I did as you asked, I changed the firewall rules of OpenVPN to not match the incoming port 25 request, and I made the SVARTO_OPENVPN have a rule that matched this request. Unfortunately now it does not reach the Mailcow VM any longer.
OpenVPN tab (nothing matching the port 25 request):
SVARTO_OPENVPN tab (matching the port 25 request):
Now I only see it go to the SVARTO_VPN interface through Packet Capture, but nothing hits the Mailcow VM any longer...

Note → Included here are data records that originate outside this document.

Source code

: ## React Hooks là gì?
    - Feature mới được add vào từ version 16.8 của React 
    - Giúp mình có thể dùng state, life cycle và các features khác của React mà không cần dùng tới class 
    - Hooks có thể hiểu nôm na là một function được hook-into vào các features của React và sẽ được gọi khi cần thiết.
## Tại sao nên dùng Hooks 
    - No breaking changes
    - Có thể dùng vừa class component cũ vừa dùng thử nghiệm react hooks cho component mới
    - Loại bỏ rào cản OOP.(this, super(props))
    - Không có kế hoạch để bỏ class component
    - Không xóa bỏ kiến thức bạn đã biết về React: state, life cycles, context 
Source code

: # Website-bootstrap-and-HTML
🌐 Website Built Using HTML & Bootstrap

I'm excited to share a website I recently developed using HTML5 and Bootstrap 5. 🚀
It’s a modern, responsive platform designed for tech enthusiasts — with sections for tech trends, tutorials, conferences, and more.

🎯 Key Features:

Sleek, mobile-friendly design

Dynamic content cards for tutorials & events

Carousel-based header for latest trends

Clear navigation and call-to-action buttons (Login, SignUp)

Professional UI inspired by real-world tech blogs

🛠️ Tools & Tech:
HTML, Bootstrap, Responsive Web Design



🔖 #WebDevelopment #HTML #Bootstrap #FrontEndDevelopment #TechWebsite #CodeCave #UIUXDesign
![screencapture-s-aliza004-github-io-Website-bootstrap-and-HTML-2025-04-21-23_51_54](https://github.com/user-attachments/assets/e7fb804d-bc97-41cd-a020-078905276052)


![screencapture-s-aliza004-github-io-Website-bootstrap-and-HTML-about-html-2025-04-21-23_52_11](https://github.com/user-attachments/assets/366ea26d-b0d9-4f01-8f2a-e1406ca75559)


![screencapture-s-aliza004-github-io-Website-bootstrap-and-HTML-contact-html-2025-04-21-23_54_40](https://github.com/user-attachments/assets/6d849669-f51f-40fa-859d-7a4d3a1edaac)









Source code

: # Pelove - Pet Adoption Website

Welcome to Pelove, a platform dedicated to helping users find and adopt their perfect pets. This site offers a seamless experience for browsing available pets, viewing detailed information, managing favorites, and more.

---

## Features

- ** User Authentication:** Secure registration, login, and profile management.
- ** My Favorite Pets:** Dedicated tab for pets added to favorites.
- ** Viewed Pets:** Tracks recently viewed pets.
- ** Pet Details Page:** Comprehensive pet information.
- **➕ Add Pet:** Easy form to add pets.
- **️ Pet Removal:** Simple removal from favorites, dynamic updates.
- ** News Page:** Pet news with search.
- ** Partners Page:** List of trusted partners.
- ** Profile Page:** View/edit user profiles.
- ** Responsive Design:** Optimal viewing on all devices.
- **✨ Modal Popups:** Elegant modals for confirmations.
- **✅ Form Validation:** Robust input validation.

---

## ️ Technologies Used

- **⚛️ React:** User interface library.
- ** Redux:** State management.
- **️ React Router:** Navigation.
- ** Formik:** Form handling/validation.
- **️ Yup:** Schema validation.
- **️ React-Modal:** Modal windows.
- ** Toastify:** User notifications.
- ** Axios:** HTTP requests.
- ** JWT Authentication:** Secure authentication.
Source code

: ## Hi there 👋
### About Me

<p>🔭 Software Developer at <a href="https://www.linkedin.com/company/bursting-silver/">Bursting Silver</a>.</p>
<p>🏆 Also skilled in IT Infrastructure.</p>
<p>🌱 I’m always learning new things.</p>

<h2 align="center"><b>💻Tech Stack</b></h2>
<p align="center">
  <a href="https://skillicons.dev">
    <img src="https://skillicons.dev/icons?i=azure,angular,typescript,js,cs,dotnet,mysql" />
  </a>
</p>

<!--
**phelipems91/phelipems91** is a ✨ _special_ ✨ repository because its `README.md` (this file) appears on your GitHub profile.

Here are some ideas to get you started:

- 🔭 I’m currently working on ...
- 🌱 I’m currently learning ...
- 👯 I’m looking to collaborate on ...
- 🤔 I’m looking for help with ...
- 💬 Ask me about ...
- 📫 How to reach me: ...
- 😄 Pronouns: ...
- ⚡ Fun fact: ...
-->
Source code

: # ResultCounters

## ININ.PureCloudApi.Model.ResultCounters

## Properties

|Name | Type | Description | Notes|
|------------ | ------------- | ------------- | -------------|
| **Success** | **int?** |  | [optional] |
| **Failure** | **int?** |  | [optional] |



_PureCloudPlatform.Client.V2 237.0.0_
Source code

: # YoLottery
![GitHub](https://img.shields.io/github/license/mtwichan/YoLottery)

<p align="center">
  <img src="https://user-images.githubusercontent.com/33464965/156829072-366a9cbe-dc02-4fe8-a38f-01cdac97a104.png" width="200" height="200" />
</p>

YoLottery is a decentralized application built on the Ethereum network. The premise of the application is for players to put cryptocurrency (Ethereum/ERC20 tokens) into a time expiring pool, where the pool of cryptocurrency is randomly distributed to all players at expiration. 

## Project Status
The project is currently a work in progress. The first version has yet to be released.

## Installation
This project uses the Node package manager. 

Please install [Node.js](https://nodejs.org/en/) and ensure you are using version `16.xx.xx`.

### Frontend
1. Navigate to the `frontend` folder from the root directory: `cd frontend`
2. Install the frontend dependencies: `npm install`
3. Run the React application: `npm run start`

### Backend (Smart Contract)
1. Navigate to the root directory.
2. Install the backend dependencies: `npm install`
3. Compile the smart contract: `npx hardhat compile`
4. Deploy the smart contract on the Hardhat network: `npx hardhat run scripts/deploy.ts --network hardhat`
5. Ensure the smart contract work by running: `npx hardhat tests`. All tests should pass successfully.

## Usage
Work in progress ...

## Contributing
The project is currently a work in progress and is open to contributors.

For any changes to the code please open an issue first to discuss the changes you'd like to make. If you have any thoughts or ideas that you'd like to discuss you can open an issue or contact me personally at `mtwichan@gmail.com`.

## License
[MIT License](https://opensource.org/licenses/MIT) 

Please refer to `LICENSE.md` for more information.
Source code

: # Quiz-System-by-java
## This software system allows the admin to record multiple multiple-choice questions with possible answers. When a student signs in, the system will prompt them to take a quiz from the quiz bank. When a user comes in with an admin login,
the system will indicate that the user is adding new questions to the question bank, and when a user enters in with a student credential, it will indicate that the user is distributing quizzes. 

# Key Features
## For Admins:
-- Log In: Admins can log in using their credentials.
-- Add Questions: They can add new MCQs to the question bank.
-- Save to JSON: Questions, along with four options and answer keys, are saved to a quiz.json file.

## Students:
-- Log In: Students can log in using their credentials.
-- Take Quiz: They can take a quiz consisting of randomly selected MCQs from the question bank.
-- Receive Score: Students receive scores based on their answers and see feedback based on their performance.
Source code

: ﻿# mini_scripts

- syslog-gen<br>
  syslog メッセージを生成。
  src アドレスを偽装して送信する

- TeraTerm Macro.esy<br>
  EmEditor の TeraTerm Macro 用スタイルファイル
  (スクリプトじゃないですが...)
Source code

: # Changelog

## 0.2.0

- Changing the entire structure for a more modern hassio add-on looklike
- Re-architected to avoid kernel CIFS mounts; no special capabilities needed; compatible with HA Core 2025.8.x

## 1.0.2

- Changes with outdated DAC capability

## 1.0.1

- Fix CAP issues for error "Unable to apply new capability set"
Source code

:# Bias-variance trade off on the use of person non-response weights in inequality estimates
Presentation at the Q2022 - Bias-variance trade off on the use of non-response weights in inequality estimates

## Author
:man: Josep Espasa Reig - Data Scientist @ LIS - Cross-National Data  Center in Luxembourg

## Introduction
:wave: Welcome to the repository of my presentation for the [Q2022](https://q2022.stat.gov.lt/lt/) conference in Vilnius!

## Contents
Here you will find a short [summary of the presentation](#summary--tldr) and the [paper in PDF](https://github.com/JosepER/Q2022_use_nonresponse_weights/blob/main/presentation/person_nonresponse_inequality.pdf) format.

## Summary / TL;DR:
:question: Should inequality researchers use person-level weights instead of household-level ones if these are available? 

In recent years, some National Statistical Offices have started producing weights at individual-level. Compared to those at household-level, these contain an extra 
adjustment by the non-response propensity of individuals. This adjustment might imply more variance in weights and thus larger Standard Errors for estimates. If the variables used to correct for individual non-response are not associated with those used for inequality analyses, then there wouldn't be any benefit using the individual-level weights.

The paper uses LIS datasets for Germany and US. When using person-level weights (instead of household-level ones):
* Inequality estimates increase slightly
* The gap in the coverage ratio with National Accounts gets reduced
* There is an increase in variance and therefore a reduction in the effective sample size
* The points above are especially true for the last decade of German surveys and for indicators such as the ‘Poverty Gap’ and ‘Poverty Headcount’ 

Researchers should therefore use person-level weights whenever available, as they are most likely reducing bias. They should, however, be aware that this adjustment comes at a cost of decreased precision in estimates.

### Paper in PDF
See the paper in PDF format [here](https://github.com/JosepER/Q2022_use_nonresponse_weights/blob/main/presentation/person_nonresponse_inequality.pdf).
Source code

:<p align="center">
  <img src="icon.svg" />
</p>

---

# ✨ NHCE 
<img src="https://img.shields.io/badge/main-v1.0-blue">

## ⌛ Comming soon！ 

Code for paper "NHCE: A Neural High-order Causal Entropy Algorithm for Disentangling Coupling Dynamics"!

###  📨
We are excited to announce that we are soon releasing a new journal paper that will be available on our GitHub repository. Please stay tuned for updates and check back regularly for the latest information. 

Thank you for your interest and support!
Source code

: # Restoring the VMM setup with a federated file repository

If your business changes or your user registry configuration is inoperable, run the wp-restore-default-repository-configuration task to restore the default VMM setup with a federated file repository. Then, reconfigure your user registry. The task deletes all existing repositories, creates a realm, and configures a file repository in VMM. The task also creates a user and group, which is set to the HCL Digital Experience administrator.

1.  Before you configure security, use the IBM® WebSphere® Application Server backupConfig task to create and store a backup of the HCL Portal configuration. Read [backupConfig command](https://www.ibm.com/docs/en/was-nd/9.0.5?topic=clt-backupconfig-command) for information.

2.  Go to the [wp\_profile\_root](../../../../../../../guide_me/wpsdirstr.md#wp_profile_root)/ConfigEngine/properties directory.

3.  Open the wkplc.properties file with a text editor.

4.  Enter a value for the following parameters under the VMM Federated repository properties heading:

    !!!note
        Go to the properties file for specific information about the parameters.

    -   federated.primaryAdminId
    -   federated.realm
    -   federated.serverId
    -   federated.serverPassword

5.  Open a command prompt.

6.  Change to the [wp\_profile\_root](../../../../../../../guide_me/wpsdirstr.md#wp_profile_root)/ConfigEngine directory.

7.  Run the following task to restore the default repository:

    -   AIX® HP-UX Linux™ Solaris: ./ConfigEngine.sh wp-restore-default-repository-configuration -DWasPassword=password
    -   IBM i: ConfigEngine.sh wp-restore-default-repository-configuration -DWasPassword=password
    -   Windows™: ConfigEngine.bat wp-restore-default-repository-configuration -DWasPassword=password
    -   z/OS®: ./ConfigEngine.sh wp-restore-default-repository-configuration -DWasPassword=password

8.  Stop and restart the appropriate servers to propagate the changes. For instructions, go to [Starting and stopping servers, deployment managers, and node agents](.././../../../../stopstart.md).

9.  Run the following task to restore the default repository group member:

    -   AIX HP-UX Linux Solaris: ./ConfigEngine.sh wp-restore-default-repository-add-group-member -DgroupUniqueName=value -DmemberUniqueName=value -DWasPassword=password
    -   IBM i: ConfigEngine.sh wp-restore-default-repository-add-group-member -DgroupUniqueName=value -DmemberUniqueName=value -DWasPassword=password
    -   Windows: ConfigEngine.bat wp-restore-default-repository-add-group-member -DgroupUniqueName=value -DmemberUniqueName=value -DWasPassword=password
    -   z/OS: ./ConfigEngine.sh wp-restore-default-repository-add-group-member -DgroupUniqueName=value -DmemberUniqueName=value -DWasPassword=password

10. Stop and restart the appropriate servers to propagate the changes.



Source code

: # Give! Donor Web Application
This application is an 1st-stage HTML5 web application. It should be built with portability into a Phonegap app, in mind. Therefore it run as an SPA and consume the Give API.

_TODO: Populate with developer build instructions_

Digital Ocean VPS OpenVPN server tun0 interface:
18:28:54.349965 IP requesting_ip.57556 > 172.16.30.99.25: Flags [SEW], seq 2501216746, win 8192, options [mss 1460,nop,wscale 8,nop,nop,sackOK], length 0 18:28:57.350166 IP requesting_ip.57556 > 172.16.30.99.25: Flags [SEW], seq 2501216746, win 8192, options [mss 1460,nop,wscale 8,nop,nop,sackOK], length 0 18:29:03.350169 IP requesting_ip.57556 > 172.16.30.99.25: Flags [S], seq 2501216746, win 8192, options [mss 1460,nop,nop,sackOK], length 0
pfSense SVARTO_VPN interface:
20:28:54.368054 IP requesting_ip.57556 > 172.16.30.99.25: tcp 0 20:28:57.368268 IP requesting_ip.57556 > 172.16.30.99.25: tcp 0 20:29:03.368235 IP requesting_ip.57556 > 172.16.30.99.25: tcp 0
And nothing on the Mailcow VM tcpdump for port 25...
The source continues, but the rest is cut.